Rosie levantó la vista del libro (El amante de Misery, proclamaba el título en aquellas mismas letras plastificadas de color rojo, la novela más tórrida de Paul Sheldon) y esbozó una sonrisa forzada.

—Sí, estoy bien. Parece genial.

—Las novelas rosas son uno de mis vicios secretos —confesó Anna—. Mejor que el chocolate, porque no engordan, y los hombres que salen son mejores que los de verdad porque no te llaman a las cuatro de la madrugada, borrachos y suplicándote una segunda oportunidad. Pero son una porquería, ¿y sabes por qué?

Rosie meneó la cabeza.

—Porque lo explican todo acerca del mundo. Hay razones para todo. A lo mejor son tan descabelladas como los artículos de los periódicos sensacionalistas que venden en el supermercado y contravienen todo lo que cualquier persona medianamente inteligente sabe acerca del comportamiento de la gente en la vida real, pero están ahí, sí, señor. En un libro como El amante de Misery, Anna Stevenson sin duda dirigiría Hijas y Hermanas porque también ella sería una mujer maltratada… o quizá porque su madre lo habría sido. Pero nunca he sido maltratada, y por lo que sé, mi madre tampoco. A menudo, mi marido no me hacía caso (llevamos veinte años divorciados, por si Pam o Gert no te lo habían contado), pero nunca me maltrató. En la vida real, Rosie, la gente a veces hace cosas buenas o malas simplemente porque sí. ¿Te lo crees?

Rosie asintió con lentitud. Estaba pensando en todas las veces que Norman la había pegado, le había hecho daño, la había hecho llorar… y de pronto, una noche, sin razón alguna, le regalaba una docena de rosas y la invitaba a cenar. Y si le preguntaba por qué, qué celebraban, Norman se encogía de hombros y decía que «le apetecía mimarla». Porque sí, en otras palabras. Mamá, ¿por qué tengo que irme a la cama a las ocho incluso en verano, cuando aún no es oscuro? Porque sí. Papá, ¿por qué ha tenido que morirse el abuelo? Porque sí. Sin lugar a dudas, Norman creía que aquellos mimos ocasionales y citas caídas del cielo compensaban un montón de cosas, que contrarrestaban lo que, con toda probabilidad, él consideraba su «mal genio». Jamás sabría (ni tampoco lo comprendería aunque Rosie se lo dijera) que aquellos arranques la aterrorizaban más que su furia y sus accesos de ira.

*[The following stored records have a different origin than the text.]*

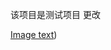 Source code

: 该项目是测试项目
更改

[Image text](https://raw.github.com/yourName/repositpry/master/yourprojectName/img-folder/test.jpg))

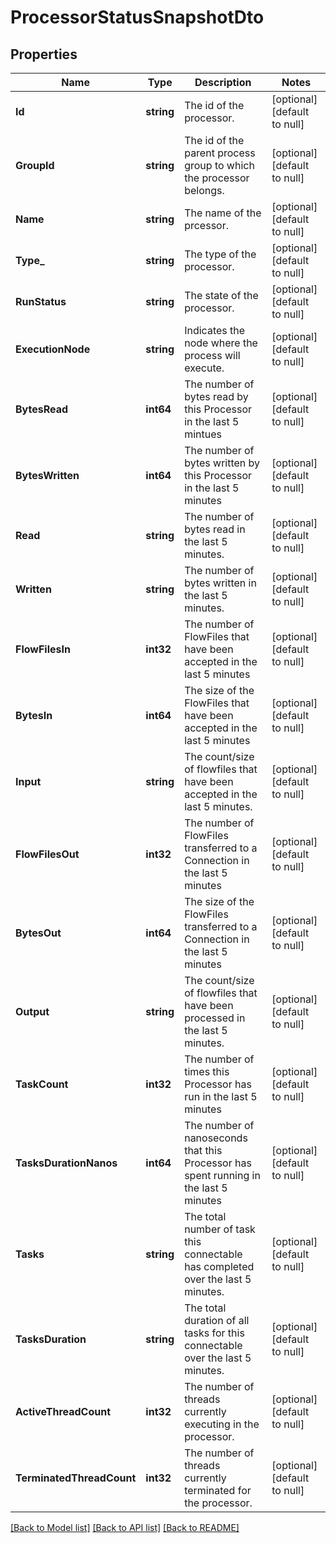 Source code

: # ProcessorStatusSnapshotDto

## Properties
Name | Type | Description | Notes
------------ | ------------- | ------------- | -------------
**Id** | **string** | The id of the processor. | [optional] [default to null]
**GroupId** | **string** | The id of the parent process group to which the processor belongs. | [optional] [default to null]
**Name** | **string** | The name of the prcessor. | [optional] [default to null]
**Type_** | **string** | The type of the processor. | [optional] [default to null]
**RunStatus** | **string** | The state of the processor. | [optional] [default to null]
**ExecutionNode** | **string** | Indicates the node where the process will execute. | [optional] [default to null]
**BytesRead** | **int64** | The number of bytes read by this Processor in the last 5 mintues | [optional] [default to null]
**BytesWritten** | **int64** | The number of bytes written by this Processor in the last 5 minutes | [optional] [default to null]
**Read** | **string** | The number of bytes read in the last 5 minutes. | [optional] [default to null]
**Written** | **string** | The number of bytes written in the last 5 minutes. | [optional] [default to null]
**FlowFilesIn** | **int32** | The number of FlowFiles that have been accepted in the last 5 minutes | [optional] [default to null]
**BytesIn** | **int64** | The size of the FlowFiles that have been accepted in the last 5 minutes | [optional] [default to null]
**Input** | **string** | The count/size of flowfiles that have been accepted in the last 5 minutes. | [optional] [default to null]
**FlowFilesOut** | **int32** | The number of FlowFiles transferred to a Connection in the last 5 minutes | [optional] [default to null]
**BytesOut** | **int64** | The size of the FlowFiles transferred to a Connection in the last 5 minutes | [optional] [default to null]
**Output** | **string** | The count/size of flowfiles that have been processed in the last 5 minutes. | [optional] [default to null]
**TaskCount** | **int32** | The number of times this Processor has run in the last 5 minutes | [optional] [default to null]
**TasksDurationNanos** | **int64** | The number of nanoseconds that this Processor has spent running in the last 5 minutes | [optional] [default to null]
**Tasks** | **string** | The total number of task this connectable has completed over the last 5 minutes. | [optional] [default to null]
**TasksDuration** | **string** | The total duration of all tasks for this connectable over the last 5 minutes. | [optional] [default to null]
**ActiveThreadCount** | **int32** | The number of threads currently executing in the processor. | [optional] [default to null]
**TerminatedThreadCount** | **int32** | The number of threads currently terminated for the processor. | [optional] [default to null]

[[Back to Model list]](../pkg/nifi/README.md#documentation-for-models) [[Back to API list]](../pkg/nifi/README.md#documentation-for-api-endpoints) [[Back to README]](../pkg/nifi/README.md)


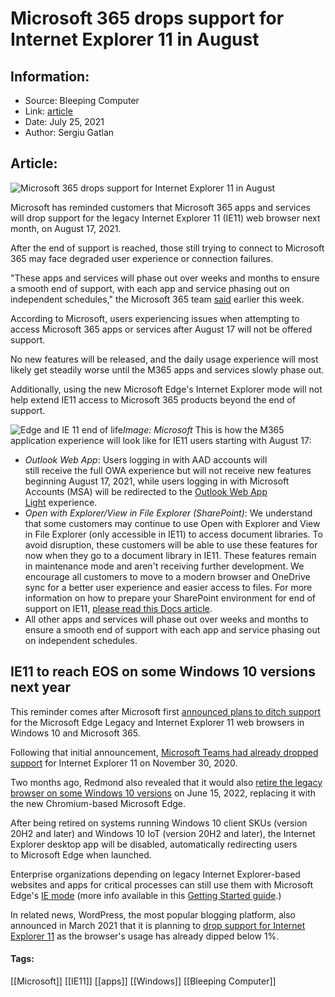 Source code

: # Microsoft 365 drops support for Internet Explorer 11 in August
### 

## Information:
+ Source: Bleeping Computer
+ Link: [article](https://www.bleepingcomputer.com/news/microsoft/microsoft-365-drops-support-for-internet-explorer-11-in-august/)
+ Date: July 25, 2021
+ Author: Sergiu Gatlan


## Article:
![Microsoft 365 drops support for Internet Explorer 11 in August](https://www.bleepstatic.com/content/hl-images/2021/05/19/Internet-Explorer-11.jpg)


Microsoft has reminded customers that Microsoft 365 apps and services will drop support for the legacy Internet Explorer 11 (IE11) web browser next month, on August 17, 2021.


After the end of support is reached, those still trying to connect to Microsoft 365 may face degraded user experience or connection failures.


"These apps and services will phase out over weeks and months to ensure a smooth end of support, with each app and service phasing out on independent schedules," the Microsoft 365 team [said](https://techcommunity.microsoft.com/t5/microsoft-365-blog/microsoft-365-apps-say-farewell-to-internet-explorer-11-and/ba-p/1591666) earlier this week.


According to Microsoft, users experiencing issues when attempting to access Microsoft 365 apps or services after August 17 will not be offered support.


No new features will be released, and the daily usage experience will most likely get steadily worse until the M365 apps and services slowly phase out.


Additionally, using the new Microsoft Edge's Internet Explorer mode will not help extend IE11 access to Microsoft 365 products beyond the end of support.



![Edge and IE 11 end of life](https://www.bleepstatic.com/images/news/u/1109292/2020/Edge%20and%20IE%2011%20end%20of%20life.png)*Image: Microsoft*
This is how the M365 application experience will look like for IE11 users starting with August 17:


* *Outlook Web App*: Users logging in with AAD accounts will still receive the full OWA experience but will not receive new features beginning August 17, 2021, while users logging in with Microsoft Accounts (MSA) will be redirected to the [Outlook Web App Light](https://support.microsoft.com/office/learn-more-about-the-light-version-of-outlook-2aec8c2d-da48-4707-ba37-c800e1c284cd "https://support.microsoft.com/office/learn-more-about-the-light-version-of-outlook-2aec8c2d-da48-4707-ba37-c800e1c284cd") experience.
* *Open with Explorer/View in File Explorer (SharePoint)*: We understand that some customers may continue to use Open with Explorer and View in File Explorer (only accessible in IE11) to access document libraries. To avoid disruption, these customers will be able to use these features for now when they go to a document library in IE11. These features remain in maintenance mode and aren't receiving further development. We encourage all customers to move to a modern browser and OneDrive sync for a better user experience and easier access to files. For more information on how to prepare your SharePoint environment for end of support on IE11, [please read this Docs article](https://docs.microsoft.com/sharepoint/prepare-IE11 "https://docs.microsoft.com/sharepoint/prepare-ie11").
* All other apps and services will phase out over weeks and months to ensure a smooth end of support with each app and service phasing out on independent schedules.


IE11 to reach EOS on some Windows 10 versions next year
-------------------------------------------------------


This reminder comes after Microsoft first [announced plans to ditch support](https://www.bleepingcomputer.com/news/microsoft/microsoft-announces-plans-to-ditch-legacy-edge-in-windows-10/) for the Microsoft Edge Legacy and Internet Explorer 11 web browsers in Windows 10 and Microsoft 365.


Following that initial announcement, [Microsoft Teams had already dropped support](https://www.bleepingcomputer.com/news/microsoft/microsoft-really-wants-you-to-stop-using-internet-explorer/) for Internet Explorer 11 on November 30, 2020.


Two months ago, Redmond also revealed that it would also [retire the legacy browser on some Windows 10 versions](https://www.bleepingcomputer.com/news/microsoft/microsoft-to-retire-internet-explorer-on-some-windows-10-versions/) on June 15, 2022, replacing it with the new Chromium-based Microsoft Edge.


After being retired on systems running Windows 10 client SKUs (version 20H2 and later) and Windows 10 IoT (version 20H2 and later), the Internet Explorer desktop app will be disabled, automatically redirecting users to Microsoft Edge when launched.


Enterprise organizations depending on legacy Internet Explorer-based websites and apps for critical processes can still use them with Microsoft Edge's [IE mode](https://support.microsoft.com/en-us/office/internet-explorer-mode-in-microsoft-edge-6604162f-e38a-48b2-acd2-682dbac6f0de?ui=en-US&rs=en-US&ad=US) (more info available in this [Getting Started guide](https://aka.ms/IEModeGuide).)


In related news, WordPress, the most popular blogging platform, also announced in March 2021 that it is planning to [drop support for Internet Explorer 11](https://www.bleepingcomputer.com/news/software/wordpress-plans-to-drop-support-for-internet-explorer-11/) as the browser's usage has already dipped below 1%.




#### Tags:
[[Microsoft]] [[IE11]] [[apps]] [[Windows]] [[Bleeping Computer]]
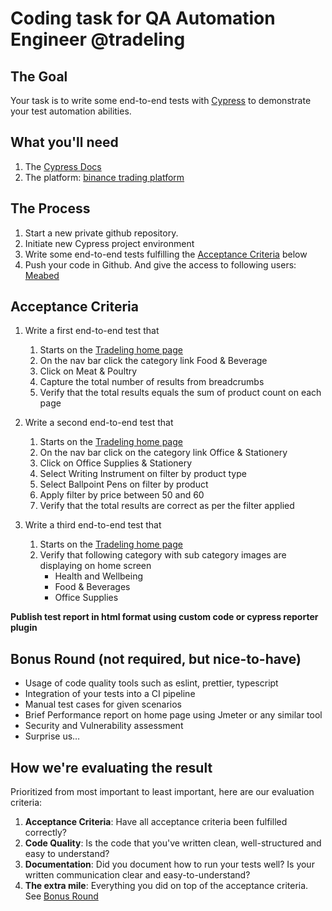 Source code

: # Coding task for QA Automation Engineer @tradeling

## The Goal

Your task is to write some end-to-end tests with [Cypress](https://www.cypress.io) to demonstrate your test automation abilities.

## What you'll need

1. The [Cypress Docs](https://docs.cypress.io)
1. The platform: [binance trading platform](https://www.binance.com/en)

## The Process

1. Start a new private github repository.
1. Initiate new Cypress project environment
1. Write some end-to-end tests fulfilling the [Acceptance Criteria](#acceptance-criteria) below
1. Push your code in Github. And give the access to following users: [Meabed](https://github.com/meabed)

## Acceptance Criteria

1. Write a first end-to-end test that
   1. Starts on the [Tradeling home page](https://tradeling.com/)
   1. On the nav bar click the category link Food & Beverage
   1. Click on Meat & Poultry
   1. Capture the total number of results from breadcrumbs
   1. Verify that the total results equals the sum of product count on each page

1. Write a second end-to-end test that
   1. Starts on the [Tradeling home page](https://tradeling.com/)
   1. On the nav bar click on the category link Office & Stationery
   1. Click on Office Supplies & Stationery
   1. Select Writing Instrument on filter by product type
   1. Select Ballpoint Pens on filter by product
   1. Apply filter by price between 50 and 60
   1. Verify that the total results are correct as per the filter applied

1. Write a third end-to-end test that
   1. Starts on the [Tradeling home page](https://mytrade.link/en)
   1. Verify that following category with sub category images are displaying on home screen
        - Health and Wellbeing
        - Food  & Beverages
        - Office Supplies


 **Publish test report in html format using custom code or cypress reporter plugin**
## Bonus Round (not required, but nice-to-have)

- Usage of code quality tools such as eslint, prettier, typescript
- Integration of your tests into a CI pipeline
- Manual test cases for given scenarios
- Brief Performance report on home page using Jmeter or any similar tool
- Security and Vulnerability assessment
- Surprise us…

## How we're evaluating the result

Prioritized from most important to least important, here are our evaluation criteria:

1. **Acceptance Criteria**: Have all acceptance criteria been fulfilled correctly?
1. **Code Quality**: Is the code that you've written clean, well-structured and easy to understand?
1. **Documentation**: Did you document how to run your tests well? Is your written communication clear and easy-to-understand?
1. **The extra mile**: Everything you did on top of the acceptance criteria. See [Bonus Round](#bonus-round)
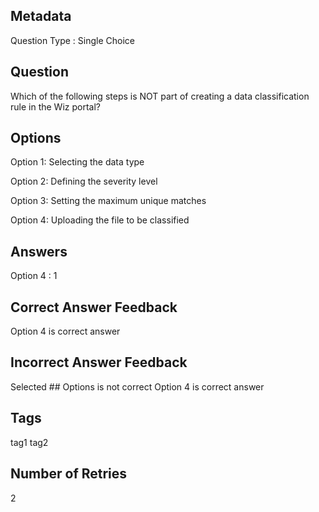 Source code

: ## Metadata
Question Type : Single Choice

## Question
Which of the following steps is NOT part of creating a data classification rule in the Wiz portal?

## Options
Option 1: Selecting the data type

Option 2: Defining the severity level

Option 3: Setting the maximum unique matches

Option 4: Uploading the file to be classified

## Answers
Option 4 : 1

## Correct Answer Feedback
Option 4 is correct answer

## Incorrect Answer Feedback
Selected ## Options is not correct Option 4 is correct answer

## Tags
tag1
tag2

## Number of Retries
2

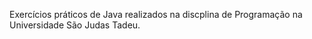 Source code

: Exercícios práticos de Java realizados na discplina de Programação na Universidade São Judas Tadeu.
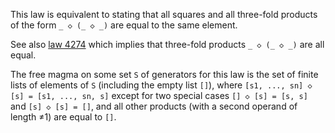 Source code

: This law is equivalent to stating that all squares and all three-fold products of the form `_ ◇ (_ ◇ _)` are equal to the same element.

See also [law 4274](https://teorth.github.io/equational_theories/implications/?4274) which implies that three-fold products `_ ◇ (_ ◇ _)` are all equal.

The free magma on some set `S` of generators for this law is the set of finite lists of elements of `S` (including the empty list `[]`), where `[s1, ..., sn] ◇ [s] = [s1, ..., sn, s]` except for two special cases `[] ◇ [s] = [s, s]` and `[s] ◇ [s] = []`, and all other products (with a second operand of length ≠1) are equal to `[]`.
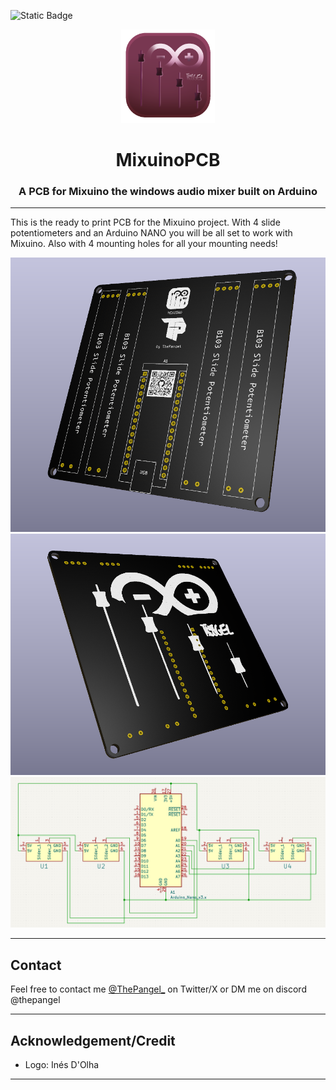 ![Static Badge](https://img.shields.io/badge/KiCad-blue?style=for-the-badge&logo=kicad&logoSize=auto)

<p align="center">
  <img src="logo.png" alt="logo" width="150" height="150"/>
</p>

<h1 align="center">MixuinoPCB</h1>

<h3 align="center">A PCB for Mixuino the windows audio mixer built on Arduino</h3>

---------

This is the ready to print PCB for the Mixuino project.
With 4 slide potentiometers and an Arduino NANO you will be all set to work with Mixuino.
Also with 4 mounting holes for all your mounting needs!

![Front view](Front.png)
![Back view](Back.png)
![Diagram view](Diagram.png)

---
## Contact

Feel free to contact me [@ThePangel_](https://twitter.com/thepangel_) on Twitter/X or DM me on discord @thepangel

----
## Acknowledgement/Credit

- Logo: Inés D'Olha

---
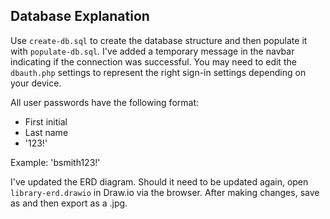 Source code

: ## Database Explanation

Use `create-db.sql` to create the database structure and then populate it with `populate-db.sql`. I've added a temporary message in the navbar indicating if the connection was successful. You may need to edit the `dbauth.php` settings to represent the right sign-in settings depending on your device.

All user passwords have the following format:

*   First initial
*   Last name
*   '123!'

Example: 'bsmith123!'

I've updated the ERD diagram. Should it need to be updated again, open `library-erd.drawio` in Draw.io via the browser. After making changes, save as and then export as a .jpg. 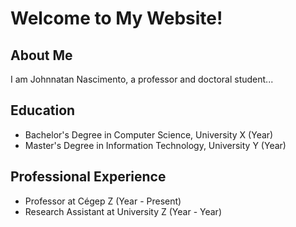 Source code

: # Welcome to My Website!

## About Me
I am Johnnatan Nascimento, a professor and doctoral student...

## Education
- Bachelor's Degree in Computer Science, University X (Year)
- Master's Degree in Information Technology, University Y (Year)

## Professional Experience
- Professor at Cégep Z (Year - Present)
- Research Assistant at University Z (Year - Year) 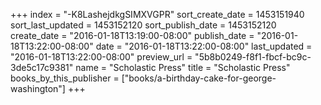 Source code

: +++
index = "-K8LashejdkgSIMXVGPR"
sort_create_date = 1453151940
sort_last_updated = 1453152120
sort_publish_date = 1453152120
create_date = "2016-01-18T13:19:00-08:00"
publish_date = "2016-01-18T13:22:00-08:00"
date = "2016-01-18T13:22:00-08:00"
last_updated = "2016-01-18T13:22:00-08:00"
preview_url = "5b8b0249-f8f1-fbcf-bc9c-3de5c17c9381"
name = "Scholastic Press"
title = "Scholastic Press"
books_by_this_publisher = ["books/a-birthday-cake-for-george-washington"]
+++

Al menos sabía cómo afrontar los últimos.

—No me gusta nada la idea de que todo lo que hacemos lo hacemos por lo que la gente nos ha hecho —prosiguió Anna con expresión huraña—. Eso nos arrebata las decisiones de las manos, no explica en absoluto la existencia de los pocos santos y demonios que vislumbramos entre nosotros, y sobre todo, no me parece cierto. Sin embargo, queda bien en los libros de Paul Sheldon. Es un consuelo. Te permite creer, al menos durante un rato, que Dios es un ser cuerdo y que nada malo ocurrirá a las personas como tú en la historia. ¿Me lo devuelves? Voy a terminarlo esta noche. Con grandes cantidades de té caliente. Litros y litros…

Rosie sonrió, y Anna le devolvió la sonrisa.

—Vendrás al picnic, ¿verdad, Rosie? Lo haremos en Ettinger’s Pier, y vamos a necesitar toda la ayuda posible. Siempre pasa lo mismo.

—Claro que vendré —aseguró Rosie—. A menos que el señor Lefferts decida que soy un prodigio y me obligue a trabajar los sábados.

No lo creo.

Anna se levantó y rodeó el escritorio. Rosie también se puso en pie. Y ahora que la conversación tocaba a su fin, se le ocurrió la pregunta más fundamental.

—¿Cuándo puedo trasladarme, Anna?

—Mañana, si quieres.

Anna se agachó y cogió el cuadro. Examinó pensativa las palabras escritas en carboncillo en el dorso y a continuación le dio la vuelta.

—Has dicho que era extraño —dijo Rosie—. ¿Por qué?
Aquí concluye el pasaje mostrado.